Gene Specific Methylation Profile

The GSMP tool was developed by a team lead by Yusha Liu and Jeff Morris with Moon Shot support.  In brief the tool is designed to identify functionally important CpGs for each gene, with direction of interaction.   The GSMPs can be used to construct gene-level methylation scores that are maximally correlated with gene expression for use with integrative models, and produce a tissue-specific measure of percent variability in expression explained by methylation for each gene.

Click the icon below to access.  It is available on the internal development server and therefore not considered stable.  Please note it is only accessible from within MD Anderson.  Contact Dr. Morris (jefmorris@mdanderson.org) if the server is down.

Detailed Background:

DNA methylation plays an important role in the regulation of gene transcription. In the past, most studies have focused on the methylation in promoter regions and CpG islands and focusing on negative correlation when integrating DNA methylation and gene expression. However, recent studies have revealed that functionally important methylation also occurs in intragenic and distal regions, and varies across genes and tissue types. Moreover, the increasing availability of multi-platform genomics and epigenomics datasets in cancer and other diseases has enabled researchers to perform integrative analyses across platforms, which often requires the calculation of gene-level summaries for various platforms. Therefore, there is urgent need to develop an approach to construct gene-level methylation summaries that accounts for the complicated relationships between methylation and expression.

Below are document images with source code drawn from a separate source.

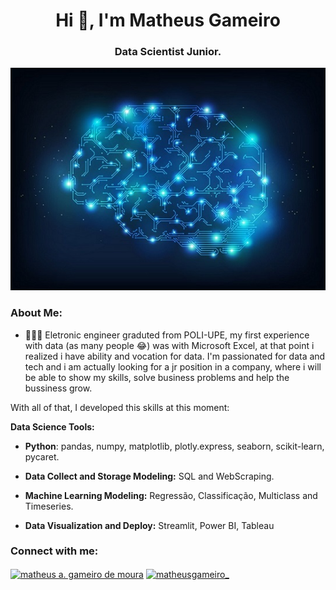 <h1 align="center">Hi 👋, I'm Matheus Gameiro</h1>
<h3 align="center">Data Scientist Junior.</h3>

<p align='center'>
    <img src='digital-brain.jpg'<
</p>

### About Me:

- 👨🏻‍💻 Eletronic engineer graduted from POLI-UPE, my first experience with data (as many people 😂) was with Microsoft Excel, at that point i realized i have ability and vocation for data. I'm passionated for data and tech and i am actually looking for a jr position in a company, where i will be able to show my skills, solve business problems and help the bussiness grow.

 With all of that, I developed this skills at this moment:
 
 **Data Science Tools:**
 
 * **Python**: pandas, numpy, matplotlib, plotly.express, seaborn, scikit-learn, pycaret.
 
 * **Data Collect and Storage Modeling:** SQL and WebScraping.
 
 * **Machine Learning Modeling:** Regressão, Classificação, Multiclass and Timeseries.
 
 * **Data Visualization and Deploy:** Streamlit, Power BI, Tableau

<h3 align="left">Connect with me:</h3>
<p align="left">
<a href="https://linkedin.com/in/matheus-a-gameiro-de-moura-72500716a" target="blank"><img align="center" src="https://raw.githubusercontent.com/rahuldkjain/github-profile-readme-generator/master/src/images/icons/Social/linked-in-alt.svg" alt="matheus a. gameiro de moura" height="30" width="40" /></a>
<a href="https://instagram.com/matheusgameiro_" target="blank"><img align="center" src="https://raw.githubusercontent.com/rahuldkjain/github-profile-readme-generator/master/src/images/icons/Social/instagram.svg" alt="matheusgameiro_" height="30" width="40" /></a>
</p>

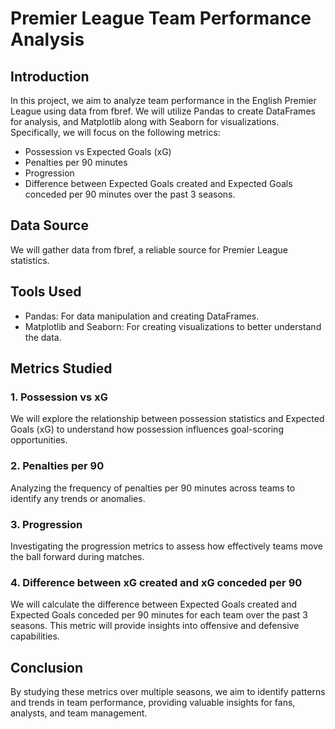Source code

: # Premier League Team Performance Analysis

## Introduction
In this project, we aim to analyze team performance in the English Premier League using data from fbref. We will utilize Pandas to create DataFrames for analysis, and Matplotlib along with Seaborn for visualizations. Specifically, we will focus on the following metrics:

- Possession vs Expected Goals (xG)
- Penalties per 90 minutes
- Progression
- Difference between Expected Goals created and Expected Goals conceded per 90 minutes over the past 3 seasons.

## Data Source
We will gather data from fbref, a reliable source for Premier League statistics.

## Tools Used
- Pandas: For data manipulation and creating DataFrames.
- Matplotlib and Seaborn: For creating visualizations to better understand the data.

## Metrics Studied
### 1. Possession vs xG
We will explore the relationship between possession statistics and Expected Goals (xG) to understand how possession influences goal-scoring opportunities.

### 2. Penalties per 90
Analyzing the frequency of penalties per 90 minutes across teams to identify any trends or anomalies.

### 3. Progression
Investigating the progression metrics to assess how effectively teams move the ball forward during matches.

### 4. Difference between xG created and xG conceded per 90
We will calculate the difference between Expected Goals created and Expected Goals conceded per 90 minutes for each team over the past 3 seasons. This metric will provide insights into offensive and defensive capabilities.

## Conclusion
By studying these metrics over multiple seasons, we aim to identify patterns and trends in team performance, providing valuable insights for fans, analysts, and team management.

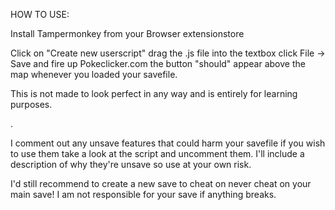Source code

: HOW TO USE:



Install Tampermonkey from your Browser extensionstore

Click on "Create new userscript" drag the .js file into the textbox click File -> Save and fire up Pokeclicker.com the button "should" appear above the map whenever you loaded your savefile.




This is not made to look perfect in any way and is entirely for learning purposes.




.



I comment out any unsave features that could harm your savefile if you wish to use them take a look at the script and uncomment them.
I'll include a description of why they're unsave so use at your own risk.

I'd still recommend to create a new save to cheat on never cheat on your main save!
I am not responsible for your save if anything breaks.
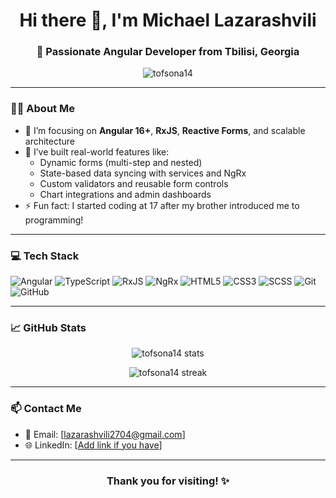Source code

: <h1 align="center">Hi there 👋, I'm Michael Lazarashvili</h1>
<h3 align="center">🚀 Passionate Angular Developer from Tbilisi, Georgia</h3>

<p align="center">
  <img src="https://komarev.com/ghpvc/?username=tofsona14&label=Profile%20views&color=0e75b6&style=flat" alt="tofsona14" />
</p>

---

### 👨‍💻 About Me

- 🧠 I’m focusing on **Angular 16+**, **RxJS**, **Reactive Forms**, and scalable architecture
- 💼 I’ve built real-world features like:
  - Dynamic forms (multi-step and nested)
  - State-based data syncing with services and NgRx
  - Custom validators and reusable form controls
  - Chart integrations and admin dashboards
- ⚡ Fun fact: I started coding at 17 after my brother introduced me to programming!

---

### 💻 Tech Stack

![Angular](https://img.shields.io/badge/-Angular-DD0031?style=flat-square&logo=angular&logoColor=white)
![TypeScript](https://img.shields.io/badge/-TypeScript-3178C6?style=flat-square&logo=typescript&logoColor=white)
![RxJS](https://img.shields.io/badge/-RxJS-B7178C?style=flat-square&logo=ReactiveX&logoColor=white)
![NgRx](https://img.shields.io/badge/-NgRx-7611B6?style=flat-square&logo=redux&logoColor=white)
![HTML5](https://img.shields.io/badge/-HTML5-E34F26?style=flat-square&logo=html5&logoColor=white)
![CSS3](https://img.shields.io/badge/-CSS3-1572B6?style=flat-square&logo=css3&logoColor=white)
![SCSS](https://img.shields.io/badge/-SCSS-CC6699?style=flat-square&logo=sass&logoColor=white)
![Git](https://img.shields.io/badge/-Git-F05032?style=flat-square&logo=git&logoColor=white)
![GitHub](https://img.shields.io/badge/-GitHub-181717?style=flat-square&logo=github&logoColor=white)

---

### 📈 GitHub Stats

<p align="center">
  <img src="https://github-readme-stats.vercel.app/api?username=MichaLL27&show_icons=true&theme=tokyonight" alt="tofsona14 stats" />
</p>

<p align="center">
  <img src="https://github-readme-streak-stats.herokuapp.com/?user=MichaLL27&theme=tokyonight" alt="tofsona14 streak" />
</p>

---

### 📫 Contact Me

- 📧 Email: [lazarashvili2704@gmail.com]
- 🌐 LinkedIn: [[Add link if you have](https://www.linkedin.com/in/michael-lazarashvili-72075a230/)]

---

<h3 align="center">Thank you for visiting! ✨</h3>
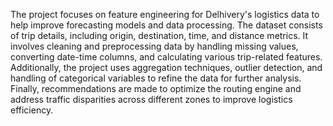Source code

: The project focuses on feature engineering for Delhivery's logistics data to help improve forecasting models and data processing. The dataset consists of trip details, including origin, destination, time, and distance metrics. It involves cleaning and preprocessing data by handling missing values, converting date-time columns, and calculating various trip-related features. Additionally, the project uses aggregation techniques, outlier detection, and handling of categorical variables to refine the data for further analysis. Finally, recommendations are made to optimize the routing engine and address traffic disparities across different zones to improve logistics efficiency.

In this tool, we propose a sequential penalized regression approach to construct gene-specific methylation profiles (GSMPs), considering all CpG sites within the gene body or within +/- 500kb.  This yields tissue-specific sparse lists of functionally important CpGs for each gene with corresponding weights indicating strength and direction of association.  While producing gene-specific CpG methylation-expression relationships, our sequential approach combines information across the genome via global patterns of CpG methylation-expression relationships to focus on CpGs more likely to be functionally important when several CpGs are correlated with each other.  The GSMPs can be used to construct gene-level methylation scores that are maximally correlated with gene expression for use with integrative models, and produce a tissue-specific measure of percent variability in expression explained by methylation for each gene.

We develop the GSMPs in the setting of colorectal cancer, using TCGA tumor samples to build the model, and assessing its performance using cross validation as well as a separate independent validation data set obtained from colorectal tumor samples from M.D. Anderson patients. The comparison with existing approaches demonstrates the advantage of our proposed method in terms of sparsity and ability to explain expression variability. We illustrate how to interpret GSMPs on a chosen subset of genes, and provide a freely available database containing the GSMPs and accompanying plots for colorectal cancer for all genes in the genome. We are also applying this approach to each of the TCGA tumor types to produce GSMPs for each that will be made freely available.